HomeRolexSailGPSailGP franchise soon to come with a $100-million price tag

SailGP franchise soon to come with a $100-million price tag

It would be hard to argue that Sir Russell Coutts, SailGP co-founder has built one of the world’s fastest-growing sports properties. This week he appeared with Yahoo Finance Executive Editor Brian Sozzito to explain why team valuations are heading toward $100 million. It is, by any measure, an impressive story. It is also one that New Zealand has no seat at the table for.

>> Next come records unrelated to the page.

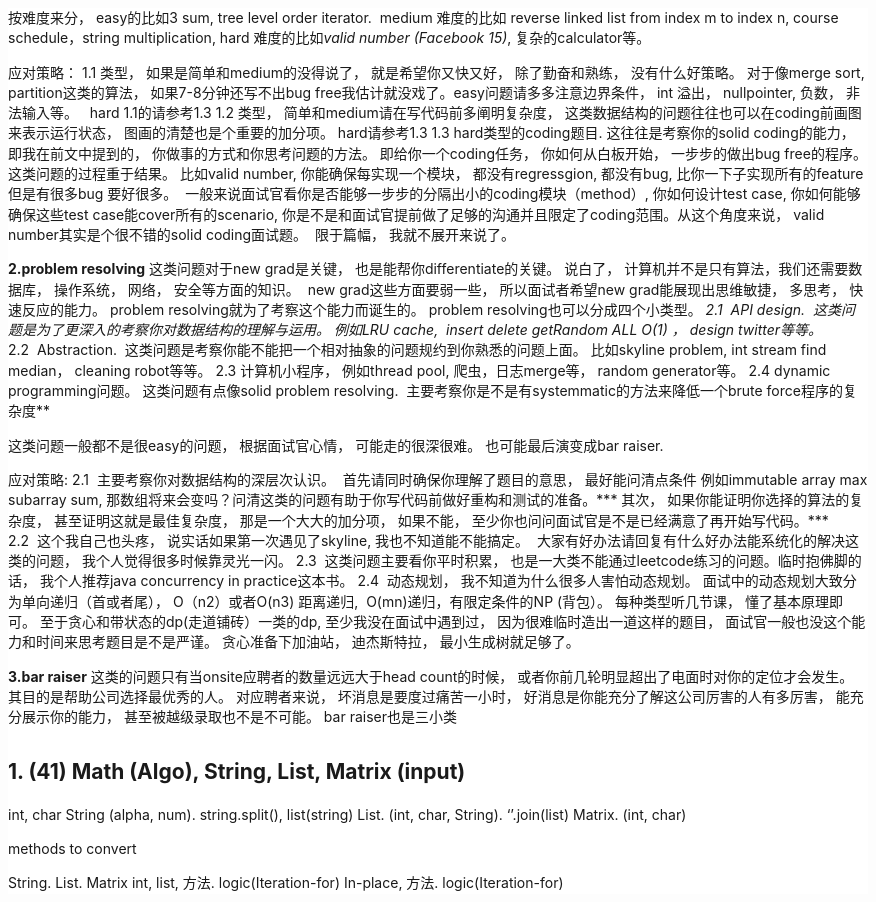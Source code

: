 按难度来分， easy的比如3 sum, tree level order iterator.  medium 难度的比如 reverse linked list from index m to index n, course schedule，string multiplication, hard 难度的比如*valid number (Facebook 15)*, 复杂的calculator等。

应对策略：
1.1 类型， 如果是简单和medium的没得说了， 就是希望你又快又好， 除了勤奋和熟练， 没有什么好策略。 对于像merge sort, partition这类的算法， 如果7-8分钟还写不出bug free我估计就没戏了。easy问题请多多注意边界条件， int 溢出， nullpointer, 负数， 非法输入等。  
hard 1.1的请参考1.3
1.2 类型， 简单和medium请在写代码前多阐明复杂度， 这类数据结构的问题往往也可以在coding前画图来表示运行状态， 图画的清楚也是个重要的加分项。 hard请参考1.3
1.3 hard类型的coding题目. 这往往是考察你的solid coding的能力， 即我在前文中提到的， 你做事的方式和你思考问题的方法。 即给你一个coding任务， 你如何从白板开始， 一步步的做出bug free的程序。 这类问题的过程重于结果。 比如valid number, 你能确保每实现一个模块， 都没有regressgion, 都没有bug, 比你一下子实现所有的feature但是有很多bug 要好很多。  一般来说面试官看你是否能够一步步的分隔出小的coding模块（method）, 你如何设计test case, 你如何能够确保这些test case能cover所有的scenario, 你是不是和面试官提前做了足够的沟通并且限定了coding范围。从这个角度来说， valid number其实是个很不错的solid coding面试题。  限于篇幅， 我就不展开来说了。

**2.problem resolving**
这类问题对于new grad是关键， 也是能帮你differentiate的关键。 说白了， 计算机并不是只有算法，我们还需要数据库， 操作系统， 网络， 安全等方面的知识。  new grad这些方面要弱一些， 所以面试者希望new grad能展现出思维敏捷， 多思考， 快速反应的能力。 problem resolving就为了考察这个能力而诞生的。
problem resolving也可以分成四个小类型。
*2.1  API design.  这类问题是为了更深入的考察你对数据结构的理解与运用。 例如LRU cache,  insert delete getRandom ALL O(1) ， design twitter等等。*
2.2  Abstraction.  这类问题是考察你能不能把一个相对抽象的问题规约到你熟悉的问题上面。 比如skyline problem, int stream find median， cleaning robot等等。
2.3 计算机小程序， 例如thread pool, 爬虫，日志merge等， random generator等。
2.4 dynamic programming问题。 这类问题有点像solid problem resolving.  主要考察你是不是有systemmatic的方法来降低一个brute force程序的复杂度**

这类问题一般都不是很easy的问题， 根据面试官心情， 可能走的很深很难。 也可能最后演变成bar raiser.

应对策略:
2.1  主要考察你对数据结构的深层次认识。  首先请同时确保你理解了题目的意思， 最好能问清点条件 例如immutable array max subarray sum, 那数组将来会变吗？问清这类的问题有助于你写代码前做好重构和测试的准备。*** 其次， 如果你能证明你选择的算法的复杂度， 甚至证明这就是最佳复杂度， 那是一个大大的加分项， 如果不能， 至少你也问问面试官是不是已经满意了再开始写代码。***
2.2  这个我自己也头疼， 说实话如果第一次遇见了skyline, 我也不知道能不能搞定。  大家有好办法请回复有什么好办法能系统化的解决这类的问题， 我个人觉得很多时候靠灵光一闪。
2.3  这类问题主要看你平时积累， 也是一大类不能通过leetcode练习的问题。临时抱佛脚的话， 我个人推荐java concurrency in practice这本书。
2.4  动态规划， 我不知道为什么很多人害怕动态规划。 面试中的动态规划大致分为单向递归（首或者尾）， O（n2）或者O(n3) 距离递归,  O(mn)递归，有限定条件的NP (背包）。 每种类型听几节课， 懂了基本原理即可。 至于贪心和带状态的dp(走道铺砖）一类的dp, 至少我没在面试中遇到过， 因为很难临时造出一道这样的题目， 面试官一般也没这个能力和时间来思考题目是不是严谨。 贪心准备下加油站， 迪杰斯特拉， 最小生成树就足够了。

**3.bar raiser**
这类的问题只有当onsite应聘者的数量远远大于head count的时候， 或者你前几轮明显超出了电面时对你的定位才会发生。 其目的是帮助公司选择最优秀的人。 对应聘者来说， 坏消息是要度过痛苦一小时， 好消息是你能充分了解这公司厉害的人有多厉害， 能充分展示你的能力， 甚至被越级录取也不是不可能。
bar raiser也是三小类

## 1. (41) Math (Algo), String, List, Matrix (input)
int, char 
String (alpha, num). string.split(), list(string)
List. (int, char, String). ‘’.join(list) 
Matrix. (int, char) 

methods to convert

String. List. Matrix
int, list, 方法. logic(Iteration-for)
In-place, 方法. logic(Iteration-for)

Speaking on the Opening Bid programme, Coutts outlined the investment case. The league’s sales hit $200 million last year, reportedly up 68% year on year. A quarter of the teams are already profitable from sponsorship alone, without yet touching licensing or broadcast revenue. (The suggestion is that three-quarters aren’t.) The next franchise is understood to be selling for $70 million, and Coutts believes $100 million valuations could arrive before the end of 2026. When the league launched in 2019, those same franchises were worth $5 million to $10 million.

The growth engine, he explained, is simple: add a country, gain an audience. Brazil is the example he keeps returning to. Before a Brazilian team was added, the country drew around 600,000 dedicated viewers on Globo TV. The team brought that to 1.6 million. Adding a Brazilian event pushed it higher again. Every new flag carries a fan base with it.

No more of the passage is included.